:: PROVIDED DATA ::
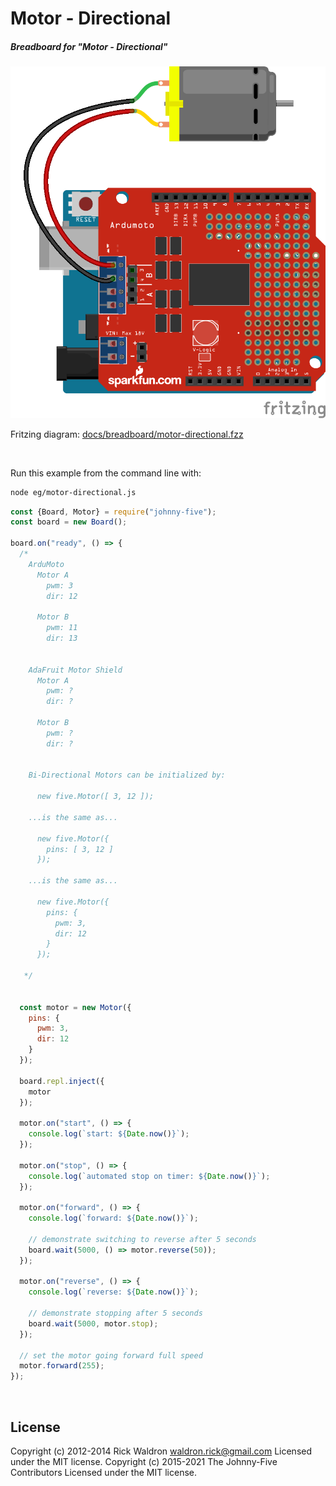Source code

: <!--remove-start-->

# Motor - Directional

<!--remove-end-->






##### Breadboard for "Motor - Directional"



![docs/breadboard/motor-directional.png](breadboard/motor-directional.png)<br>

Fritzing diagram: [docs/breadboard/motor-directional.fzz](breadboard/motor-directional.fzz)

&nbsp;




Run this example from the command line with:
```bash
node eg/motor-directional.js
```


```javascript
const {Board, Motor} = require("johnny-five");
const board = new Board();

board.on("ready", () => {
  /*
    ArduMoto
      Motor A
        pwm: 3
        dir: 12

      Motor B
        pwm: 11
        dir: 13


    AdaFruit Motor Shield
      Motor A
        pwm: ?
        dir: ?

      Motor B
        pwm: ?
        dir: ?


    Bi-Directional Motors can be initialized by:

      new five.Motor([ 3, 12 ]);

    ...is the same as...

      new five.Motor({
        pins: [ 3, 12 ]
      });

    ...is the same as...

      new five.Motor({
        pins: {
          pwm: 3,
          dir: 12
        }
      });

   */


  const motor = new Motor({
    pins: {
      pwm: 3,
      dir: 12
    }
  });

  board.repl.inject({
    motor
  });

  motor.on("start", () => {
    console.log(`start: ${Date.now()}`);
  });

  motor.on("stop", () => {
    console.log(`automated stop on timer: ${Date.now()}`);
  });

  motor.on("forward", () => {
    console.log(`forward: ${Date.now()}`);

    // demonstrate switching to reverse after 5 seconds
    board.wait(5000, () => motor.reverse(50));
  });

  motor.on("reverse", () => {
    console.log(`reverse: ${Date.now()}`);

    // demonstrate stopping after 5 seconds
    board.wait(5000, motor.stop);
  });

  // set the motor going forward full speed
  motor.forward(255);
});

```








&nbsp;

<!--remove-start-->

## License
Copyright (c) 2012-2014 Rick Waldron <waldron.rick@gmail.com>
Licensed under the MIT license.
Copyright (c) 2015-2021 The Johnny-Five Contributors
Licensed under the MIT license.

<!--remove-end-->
:::
:: PROVIDED DATA ::
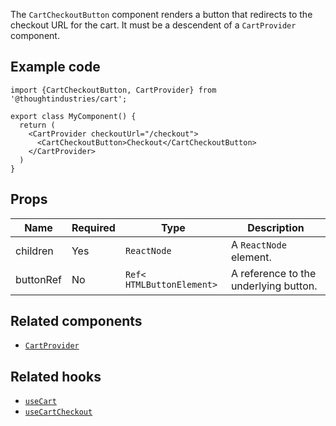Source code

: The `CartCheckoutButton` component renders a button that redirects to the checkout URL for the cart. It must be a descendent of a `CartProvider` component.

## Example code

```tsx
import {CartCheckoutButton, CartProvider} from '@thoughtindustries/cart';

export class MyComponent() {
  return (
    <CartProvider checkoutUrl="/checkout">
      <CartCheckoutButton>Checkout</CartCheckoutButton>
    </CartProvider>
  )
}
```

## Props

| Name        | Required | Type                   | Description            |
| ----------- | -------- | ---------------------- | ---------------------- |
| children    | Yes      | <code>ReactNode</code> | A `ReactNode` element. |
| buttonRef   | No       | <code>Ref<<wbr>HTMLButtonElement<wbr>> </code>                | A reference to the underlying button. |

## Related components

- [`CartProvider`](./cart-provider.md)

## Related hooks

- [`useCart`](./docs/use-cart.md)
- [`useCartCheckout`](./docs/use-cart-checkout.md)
:::
**AIM OF THE TASK**
Would you show every line in the data above that contains the string "after"?

**EXERCISE SOLUTION**
    // demonstrate switching to reverse after 5 seconds
    // demonstrate stopping after 5 seconds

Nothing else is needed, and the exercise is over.